The taxonomy is based on 16s rRNA sequences[4] and most of the staphylococcal species fall into 11 clusters:
S. aureus group - S. aureus, S. simiae
S. auricularis group - S. auricularis
S. carnosus group - S. carnosus, S. condimenti, S. massiliensis, S. piscifermentans, S. simulans
S. epidermidis group - S. capitis, S. caprae, S. epidermidis, S. saccharolyticus
S. haemolyticus group - S. devriesei, S. haemolyticus, S. hominis
S. hyicus-intermedius group - S. chromogenes, S. felis, S. delphini, S. hyicus, S. intermedius, S. lutrae, S. microti, S. muscae, S. pseudintermedius, S. rostri, S. schleiferi
S. lugdunensis group - S. lugdunensis
S. saprophyticus group - S. arlettae, S. cohnii, S. equorum, S. gallinarum, S. kloosii, S. leei, S. nepalensis, S. saprophyticus, S. succinus, S. xylosus
S. sciuri group - S. fleurettii, S. lentus, S. sciuri, S. stepanovicii, S. vitulinus
S. simulans group - S. simulans
S. warneri group - S. pasteuri, S. warneri
A twelfth group - that of S. caseolyticus - has now been moved to a new genus Macrococcus the species of which are currently the closest known relatives of the Staphylococci.[5]
[edit] Subspecies
S. aureus subsp. aureus
S. aureus subsp. anaerobius
S. capitis subsp. capitis
S. capitis subsp. urealyticus
S. carnosus subsp. carnosus
S. carnosus subsp. utilis
S. cohnii subsp. cohnii
S. cohnii subsp. urealyticus
S. equorum subsp. equorum
S. equorum subsp. linens
S. hominis subsp. hominis
S. hominis subsp. novobiosepticus
S. saprophyticus subsp. bovis
S. saprophyticus subsp. saprophyticus
S. schleiferi subsp. coagulans
S. schleiferi subsp. schleiferi
S. sciuri subsp. carnaticus
S. sciuri subsp. rodentium
S. sciuri subsp. sciuri
S. succinus subsp. casei
S. succinus subsp. succinus
[edit] Notes
The S. saprophyticus and S. sciuri group are generally novobiocin resistant as is S. hominis subsp. novobiosepticus.

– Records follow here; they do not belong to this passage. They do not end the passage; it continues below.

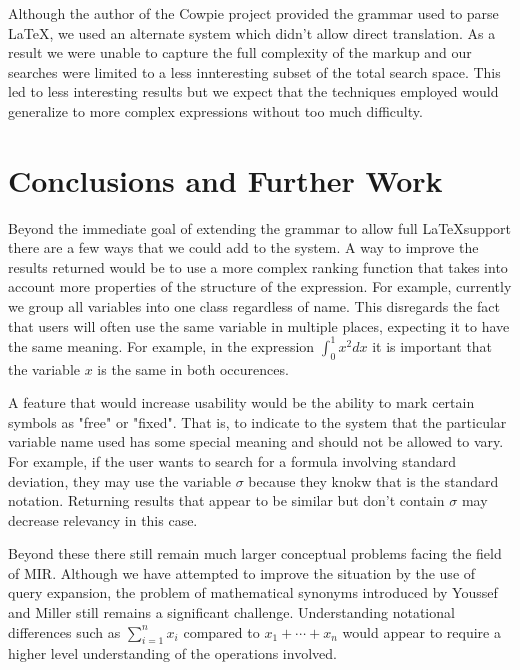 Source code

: \documentclass{sig-alternate}
\begin{document}
Although the author of the Cowpie project provided the grammar used to parse \LaTeX, we used an alternate system
which didn't allow direct translation. As a result we were unable to capture the full complexity of the markup and 
our searches were limited to a less innteresting subset of the total search space. This led to less interesting results
but we expect that the techniques employed would generalize to more complex expressions without too much difficulty.

\section{Conclusions and Further Work}
Beyond the immediate goal of extending the grammar to allow full \LaTeX support there are a few ways that we could 
add to the system. A way to improve the results returned would be to use a more complex ranking function that takes into
account more properties of the structure of the expression. For example, currently we group all variables into one
class regardless of name. This disregards the fact that users will often use the same variable in multiple places, 
expecting it to have the same meaning. For example, in the expression $\int_{0}^{1}x^{2} dx$ it is important that
the variable $x$ is the same in both occurences. 

A feature that would increase usability would be the ability to mark certain symbols as "free" or "fixed". That is, to
indicate to the system that the particular variable name used has some special meaning and should not be allowed
to vary. For example, if the user wants to search for a formula involving standard deviation, they may use the
variable $\sigma$ because they knokw that is the standard notation. Returning results that appear to be similar but don't
contain $\sigma$ may decrease relevancy in this case.

Beyond these there still remain much larger conceptual problems facing the field of MIR. Although we have attempted to
improve the situation by the use of query expansion, the problem of mathematical synonyms introduced by Youssef and Miller still remains a significant challenge. Understanding notational differences such as $\sum_{i=1}^{n}x_i$ compared to
$x_1 + \cdots + x_n$ would appear to require a higher level understanding of the operations involved. 

%

\end{document}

Members of the S. sciuri group are oxidase positive due to their possession of the enzyme cytochrome c oxidase. This group is the only clade within the Staphylococci to possess this gene.
The S. sciuri group appear to be the closest relations to the genus Macrococcus.
Staphylococcus pulvereri has been shown to be a junior synom of Staphylococcus vitulinus.[6]
Within these clades the S. haemolyticus and S. simulans groups appear to be related as do the S. aureus and S. epidermidis groups.[7]o
S. lugdunensis appears to be related to the S. haemolyticus group.
S. pettenkoferi and S. pseudolugdunensis appear to be be related but this needs confirmation.
S. croceolyticus may be related to S. haemolyticus but this needs to be confirmed.
The taxonomic position of S. croceolyticus, S. leei, S. lyticans and S. pseudolugdunensis has yet to be clarified. The published descriptions of these species do not appear to have been validly published to date (2010).
[edit] Biochemical identification
Assignment of a strain to the genus Staphylococcus requires that it is a Gram-positive coccus that forms clusters, produces catalase, has an appropriate cell wall structure (including peptidoglycan type and teichoic acid presence) and G + C content of DNA in a range of 30-40 mol%.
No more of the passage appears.